言わば『ISA』の日本輸入版のようなもの、ということです。
さて利用者の皆様がまず意識するNISA最大のメリットは、「運用益が非課税で受け取れる」という事です。実際には、年間40万円の投資枠に対して発生した収益に対して最長で20年の間、非課税となります。
つみたてNISAを利用するにあたっては、専用の口座(つみたてNISA口座)を、金融機関(銀行・証券会社など)で開設する必要が有ります。
ちなみに定期・継続的とされる購入の頻度は「毎日」「毎週」「毎月」「年2回のボーナスのみ」など、金融機関によって異なってきますので、事前に確認することが必要です。
※『開設しようとする年度の1月1日に日本に居住している満20歳以上の方』であれば利用が可能です。
※0~19歳の方は、『ジュニアNISA口座』の利用が可能です。
つみたてNISAの対象となる商品の運用は大きく分けて2種類となります。
「インデックス型投資信託」…指数(インデックス)と同様の値動きを目指す運用手法
「アクティブ型投資信託」…指数を上回る運用を目指す運用手法いずれも『一定の条件を満たして金融庁に届け出が出された株式投資信託・ETF(上場投資信託)』に限定されています。
なお、つみたてNISAとは別に一般NISAと混同している方も(まれに)いらっしゃいます。つみたてNISAと一般NISAは併用が出来ませんので、どちらか1つを選択する必要が有ることはご留意ください。

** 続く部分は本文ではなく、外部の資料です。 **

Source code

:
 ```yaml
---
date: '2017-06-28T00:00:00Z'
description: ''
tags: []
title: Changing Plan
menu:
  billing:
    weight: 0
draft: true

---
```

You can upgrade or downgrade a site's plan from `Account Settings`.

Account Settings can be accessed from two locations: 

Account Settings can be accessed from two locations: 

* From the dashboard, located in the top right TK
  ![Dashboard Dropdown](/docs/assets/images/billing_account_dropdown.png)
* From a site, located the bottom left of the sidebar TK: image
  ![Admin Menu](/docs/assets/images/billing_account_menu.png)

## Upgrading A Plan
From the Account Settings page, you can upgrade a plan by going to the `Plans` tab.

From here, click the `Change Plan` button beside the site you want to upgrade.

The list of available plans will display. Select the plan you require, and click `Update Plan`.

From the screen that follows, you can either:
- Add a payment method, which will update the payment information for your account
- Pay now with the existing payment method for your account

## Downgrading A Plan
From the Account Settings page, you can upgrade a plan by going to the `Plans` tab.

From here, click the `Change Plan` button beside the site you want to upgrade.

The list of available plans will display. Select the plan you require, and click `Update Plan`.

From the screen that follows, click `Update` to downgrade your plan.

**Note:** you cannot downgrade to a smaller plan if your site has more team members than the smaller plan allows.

つみたてNISAを最大限活用するために、制度の要点(メリット・デメリット)を理解してから始めると良いでしょう。
第7章:積立NISAのメリット
積立NISAのメリット①節税
通常投資で得られた収益に対しては20%の所得税が課せられます。しかしつみたてNISAからの収益に関しては、制限付きではありますが、全額非課税として受け取ることが可能です。
『非課税対象の定義』について金融庁のHPを覗いてみると『一定の投資信託への投資から得られる分配金や譲渡益』とされています。
年間40万円の非課税投資枠に対し20年間、運用益に対して非課税となります。また、非課税投資枠は20年間で最大800万円まで取ることができます。コツコツとお金を積み上げて、運用益は非課税で受け取ることが出来るのは大きなメリットでしょう。
積立NISAのメリット②運用コストが安い
まず、販売手数料が無料となっています。また、投資信託保有期間中にかかる信託報酬(運用管理費用)に上限が設けられてもいます。
「インデックス型投資信託」…国内資産のみに投資するものの運用管理費用⇒0.5%以下/年、海外資産に投資するものは⇒0.75%以下/年。
「アクティブ型投資信託」…国内資産のみに投資するものの運用管理費用⇒1%以下/年、海外資産に投資するものは⇒1.5%以下/年。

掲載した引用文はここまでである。